┌─ RECORDS FOR THE EXERCISE

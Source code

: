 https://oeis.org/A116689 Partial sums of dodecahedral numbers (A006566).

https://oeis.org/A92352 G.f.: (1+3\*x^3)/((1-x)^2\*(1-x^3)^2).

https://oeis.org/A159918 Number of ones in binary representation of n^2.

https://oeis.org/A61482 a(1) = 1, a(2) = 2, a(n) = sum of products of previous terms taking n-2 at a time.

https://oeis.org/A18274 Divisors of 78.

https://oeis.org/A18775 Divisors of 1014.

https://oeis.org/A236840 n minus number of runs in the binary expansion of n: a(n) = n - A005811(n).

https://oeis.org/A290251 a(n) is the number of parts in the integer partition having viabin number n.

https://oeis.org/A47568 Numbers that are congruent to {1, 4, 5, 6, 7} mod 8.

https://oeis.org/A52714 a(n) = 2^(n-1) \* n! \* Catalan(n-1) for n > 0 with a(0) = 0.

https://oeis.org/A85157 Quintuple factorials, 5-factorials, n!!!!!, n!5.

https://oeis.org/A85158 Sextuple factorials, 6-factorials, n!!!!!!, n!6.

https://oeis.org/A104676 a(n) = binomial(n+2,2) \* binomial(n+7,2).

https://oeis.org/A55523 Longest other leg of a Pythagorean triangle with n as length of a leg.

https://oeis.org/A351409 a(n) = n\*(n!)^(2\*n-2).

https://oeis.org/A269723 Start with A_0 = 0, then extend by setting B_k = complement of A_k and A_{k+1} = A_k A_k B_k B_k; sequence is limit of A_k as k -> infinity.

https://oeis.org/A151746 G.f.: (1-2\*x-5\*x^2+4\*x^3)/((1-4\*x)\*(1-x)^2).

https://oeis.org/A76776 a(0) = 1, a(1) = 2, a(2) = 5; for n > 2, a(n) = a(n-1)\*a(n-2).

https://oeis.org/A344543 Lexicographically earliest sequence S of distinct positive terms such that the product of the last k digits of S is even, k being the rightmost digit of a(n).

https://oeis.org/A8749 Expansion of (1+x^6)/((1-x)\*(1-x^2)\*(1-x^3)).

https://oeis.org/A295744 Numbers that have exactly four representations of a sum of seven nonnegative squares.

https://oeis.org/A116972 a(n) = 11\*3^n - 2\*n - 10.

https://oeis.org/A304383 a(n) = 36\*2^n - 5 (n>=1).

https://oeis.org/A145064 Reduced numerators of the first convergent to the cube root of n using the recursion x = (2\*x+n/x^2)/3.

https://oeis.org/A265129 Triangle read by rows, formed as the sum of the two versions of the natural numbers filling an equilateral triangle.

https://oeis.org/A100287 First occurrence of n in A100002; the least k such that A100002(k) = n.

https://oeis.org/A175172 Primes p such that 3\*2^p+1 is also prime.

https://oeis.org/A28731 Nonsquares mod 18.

└─

## PROBLEM DETAILS
Within the data, how many lines hold the word "triangle"? State the number alone.

## THE ANSWER
2